Reichel Consulting, Ltd.
In late 2006, the National Association of Insurance Commissioners (NAIC) adopted significant and far-reaching changes to the way financial examinations can be conducted. These changes, which currently are voluntary at the option of the state, will require the personal involvement of senior management in areas where historically they have not been active participants. It is important to understand that senior management may now be required to personally participate in examinations and be subject to interviews by state financial examiners. Regulators will expect those managers, as well as senior board members, to be conversant with the risk profile and risk tolerance of the company, and to be capable of discussing those areas as well as the corporate governance structure of the company, relationships, management and auditor independence, among other things, in detail with the financial examiners.
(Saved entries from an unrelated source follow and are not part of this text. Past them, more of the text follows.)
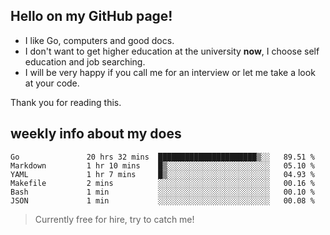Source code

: ## Hello on my GitHub page!

- I like Go, computers and good docs.
- I don't want to get higher education at the university **now**, I choose self education and job searching.
- I will be very happy if you call me for an interview or let me take a look at your code.

Thank you for reading this.

## weekly info about my does
<!--START_SECTION:waka-->

```text
Go               20 hrs 32 mins  ██████████████████████▒░░   89.51 %
Markdown         1 hr 10 mins    █▒░░░░░░░░░░░░░░░░░░░░░░░   05.10 %
YAML             1 hr 7 mins     █▒░░░░░░░░░░░░░░░░░░░░░░░   04.93 %
Makefile         2 mins          ░░░░░░░░░░░░░░░░░░░░░░░░░   00.16 %
Bash             1 min           ░░░░░░░░░░░░░░░░░░░░░░░░░   00.10 %
JSON             1 min           ░░░░░░░░░░░░░░░░░░░░░░░░░   00.08 %
```

<!--END_SECTION:waka-->

> Currently free for hire, try to catch me!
Among the rationale for the changes to the examination protocol is the desire to move from a static balance-sheet examination to one focused more on the overall risk profile of the company. There is a national trend toward adopting a flexible regulatory scheme to oversee carriers based upon each company’s own unique business mix and operations, rather than relying solely on benchmarking to an inflexible set of financial ratios. This is illustrated not only by the changes to examination protocol but also in the changes to the Model Audit Rule adopted in 2006, the pending amendments to the Standard Valuation Law, and the proposed changes to the way life insurance reserves will be regulated that are being discussed in the context of principles-based reserves and corporate governance.
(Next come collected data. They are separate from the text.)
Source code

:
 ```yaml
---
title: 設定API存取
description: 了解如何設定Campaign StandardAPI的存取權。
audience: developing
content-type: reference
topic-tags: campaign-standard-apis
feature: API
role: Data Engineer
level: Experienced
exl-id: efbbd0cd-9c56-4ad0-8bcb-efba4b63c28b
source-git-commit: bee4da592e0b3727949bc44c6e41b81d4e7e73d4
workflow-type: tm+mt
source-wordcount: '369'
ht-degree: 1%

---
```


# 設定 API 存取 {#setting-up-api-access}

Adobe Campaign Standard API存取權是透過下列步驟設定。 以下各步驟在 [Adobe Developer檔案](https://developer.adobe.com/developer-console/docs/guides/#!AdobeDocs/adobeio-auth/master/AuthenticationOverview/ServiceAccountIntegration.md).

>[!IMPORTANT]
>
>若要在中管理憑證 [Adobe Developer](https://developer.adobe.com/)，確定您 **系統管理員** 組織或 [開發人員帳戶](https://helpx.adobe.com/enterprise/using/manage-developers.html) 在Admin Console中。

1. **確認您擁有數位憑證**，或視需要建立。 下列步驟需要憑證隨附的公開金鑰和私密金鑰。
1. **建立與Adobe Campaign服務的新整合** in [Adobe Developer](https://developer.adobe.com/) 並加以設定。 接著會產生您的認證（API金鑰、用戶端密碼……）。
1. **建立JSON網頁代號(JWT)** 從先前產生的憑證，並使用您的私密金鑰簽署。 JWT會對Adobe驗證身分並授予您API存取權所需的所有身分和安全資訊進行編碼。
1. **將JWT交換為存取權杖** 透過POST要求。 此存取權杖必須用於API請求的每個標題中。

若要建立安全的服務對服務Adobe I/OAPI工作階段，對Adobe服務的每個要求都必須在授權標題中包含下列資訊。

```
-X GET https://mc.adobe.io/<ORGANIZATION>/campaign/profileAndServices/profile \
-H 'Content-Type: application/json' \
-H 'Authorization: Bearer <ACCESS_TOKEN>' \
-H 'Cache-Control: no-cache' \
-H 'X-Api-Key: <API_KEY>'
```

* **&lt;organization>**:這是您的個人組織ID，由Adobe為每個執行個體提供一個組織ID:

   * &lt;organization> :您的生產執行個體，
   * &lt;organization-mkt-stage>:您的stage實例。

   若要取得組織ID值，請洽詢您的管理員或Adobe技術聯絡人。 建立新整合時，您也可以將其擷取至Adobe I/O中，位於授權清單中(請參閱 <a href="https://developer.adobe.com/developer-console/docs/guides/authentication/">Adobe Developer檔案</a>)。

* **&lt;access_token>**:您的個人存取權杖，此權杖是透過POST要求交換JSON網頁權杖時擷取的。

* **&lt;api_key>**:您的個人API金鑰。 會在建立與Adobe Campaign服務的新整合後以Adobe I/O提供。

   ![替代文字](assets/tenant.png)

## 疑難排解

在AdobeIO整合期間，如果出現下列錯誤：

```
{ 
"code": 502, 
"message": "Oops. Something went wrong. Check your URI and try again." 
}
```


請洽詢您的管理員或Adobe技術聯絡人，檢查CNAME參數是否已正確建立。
The Financial Condition Examiner’s Handbook, which is published and sold by the NAIC, outlines the types of questions that senior management should be prepared to answer, including but not limited to: descriptions of the "tone at the top" of the company, management philosophy and operating style and how those impact enterprise risk management, anticipated or proposed changed to the company operations, membership criteria for board members, board independence, and finally, management competence.
It is important that senior management, and company personnel who are responsible for interfacing with financial examination teams, be aware of these examination changes. Management must be responsive to examiner questions, must be able to discuss the company’s enterprise risk program if one exists, the future operational plans of the company, the interface between board, management, auditors and company personnel, and the corporate governance structure of the company in general.
The National Association of Insurance Commissioners is in the process of training financial examiners in the new risk-surveillance program. At present, the use of this new examination protocol is optional at state’s choice. Carriers should be aware that while some states will embrace the risk-surveillance paradigm completely, others will not, or will be further behind in their training and implementation than others. It is likely that over the course of the next few years carriers within a holding company system will have distinctly different examinations. Flexibility – and preparation – will be the key to ensuring that the results of those examinations are successful, and it is critical that all those involved in the examination process be aware of the upcoming changes to the protocols.